## Material provided
***

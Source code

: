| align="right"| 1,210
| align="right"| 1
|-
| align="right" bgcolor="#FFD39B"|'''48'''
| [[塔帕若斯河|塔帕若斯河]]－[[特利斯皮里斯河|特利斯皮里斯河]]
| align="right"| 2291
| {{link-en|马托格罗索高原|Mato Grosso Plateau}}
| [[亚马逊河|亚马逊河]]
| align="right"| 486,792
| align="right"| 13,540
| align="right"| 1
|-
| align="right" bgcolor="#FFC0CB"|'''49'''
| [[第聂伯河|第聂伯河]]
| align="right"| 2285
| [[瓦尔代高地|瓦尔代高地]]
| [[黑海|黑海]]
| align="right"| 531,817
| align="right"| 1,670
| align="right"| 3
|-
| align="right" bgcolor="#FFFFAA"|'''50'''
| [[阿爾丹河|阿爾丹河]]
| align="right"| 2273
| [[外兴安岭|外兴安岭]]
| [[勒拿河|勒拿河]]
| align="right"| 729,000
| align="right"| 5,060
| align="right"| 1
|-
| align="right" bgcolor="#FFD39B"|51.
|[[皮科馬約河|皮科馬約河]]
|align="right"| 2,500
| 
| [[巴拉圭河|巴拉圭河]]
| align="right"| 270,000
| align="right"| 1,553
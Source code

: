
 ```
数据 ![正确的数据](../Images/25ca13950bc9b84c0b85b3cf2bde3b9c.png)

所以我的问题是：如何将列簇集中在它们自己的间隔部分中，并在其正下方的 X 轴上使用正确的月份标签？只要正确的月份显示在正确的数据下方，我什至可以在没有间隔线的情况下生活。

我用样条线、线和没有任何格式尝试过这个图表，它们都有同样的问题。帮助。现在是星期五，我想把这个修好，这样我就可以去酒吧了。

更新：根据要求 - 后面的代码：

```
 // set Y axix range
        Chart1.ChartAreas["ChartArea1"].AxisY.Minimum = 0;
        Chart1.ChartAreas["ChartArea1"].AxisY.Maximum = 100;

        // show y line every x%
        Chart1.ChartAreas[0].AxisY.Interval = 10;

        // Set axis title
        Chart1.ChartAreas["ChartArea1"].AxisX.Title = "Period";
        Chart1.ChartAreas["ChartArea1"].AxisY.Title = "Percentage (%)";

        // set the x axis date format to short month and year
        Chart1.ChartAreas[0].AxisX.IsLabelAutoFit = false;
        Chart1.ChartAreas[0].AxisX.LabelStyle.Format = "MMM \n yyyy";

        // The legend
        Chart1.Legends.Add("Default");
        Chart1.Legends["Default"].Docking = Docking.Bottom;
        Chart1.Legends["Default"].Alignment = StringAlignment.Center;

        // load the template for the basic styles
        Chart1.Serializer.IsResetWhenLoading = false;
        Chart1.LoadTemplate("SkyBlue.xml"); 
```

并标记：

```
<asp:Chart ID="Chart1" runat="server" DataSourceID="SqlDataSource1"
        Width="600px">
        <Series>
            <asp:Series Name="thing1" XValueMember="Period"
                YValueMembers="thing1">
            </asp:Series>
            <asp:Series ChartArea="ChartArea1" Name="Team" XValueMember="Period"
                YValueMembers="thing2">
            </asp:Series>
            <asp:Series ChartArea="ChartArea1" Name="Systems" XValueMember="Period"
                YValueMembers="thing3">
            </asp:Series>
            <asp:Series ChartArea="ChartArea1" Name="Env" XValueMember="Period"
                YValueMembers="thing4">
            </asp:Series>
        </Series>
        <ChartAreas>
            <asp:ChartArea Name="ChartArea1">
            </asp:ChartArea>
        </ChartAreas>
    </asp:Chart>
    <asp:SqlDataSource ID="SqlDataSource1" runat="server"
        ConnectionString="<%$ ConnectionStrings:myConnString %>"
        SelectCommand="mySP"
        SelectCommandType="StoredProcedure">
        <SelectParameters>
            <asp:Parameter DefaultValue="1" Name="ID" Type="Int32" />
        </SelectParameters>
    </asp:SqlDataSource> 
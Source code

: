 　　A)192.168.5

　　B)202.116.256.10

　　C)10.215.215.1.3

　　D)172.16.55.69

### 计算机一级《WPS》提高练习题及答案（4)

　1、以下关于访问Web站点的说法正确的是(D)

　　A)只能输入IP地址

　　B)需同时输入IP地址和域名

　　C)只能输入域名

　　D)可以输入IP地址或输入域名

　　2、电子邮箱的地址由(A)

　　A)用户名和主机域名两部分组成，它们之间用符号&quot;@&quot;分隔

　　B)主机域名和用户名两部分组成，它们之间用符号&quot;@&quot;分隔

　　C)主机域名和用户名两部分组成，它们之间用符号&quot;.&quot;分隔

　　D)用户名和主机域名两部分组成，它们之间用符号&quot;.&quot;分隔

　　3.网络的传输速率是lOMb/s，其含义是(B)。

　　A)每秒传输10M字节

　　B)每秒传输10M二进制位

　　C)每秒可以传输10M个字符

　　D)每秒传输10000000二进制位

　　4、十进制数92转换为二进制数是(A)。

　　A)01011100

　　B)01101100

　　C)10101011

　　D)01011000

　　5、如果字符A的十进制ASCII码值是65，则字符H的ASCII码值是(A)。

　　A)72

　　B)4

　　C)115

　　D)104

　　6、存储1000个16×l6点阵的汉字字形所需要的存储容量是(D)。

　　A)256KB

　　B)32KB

***

## Exercise instructions
Copy out whichever lines of the listing contain the word "SelectParameters".

## The completed task
        <SelectParameters>
        </SelectParameters>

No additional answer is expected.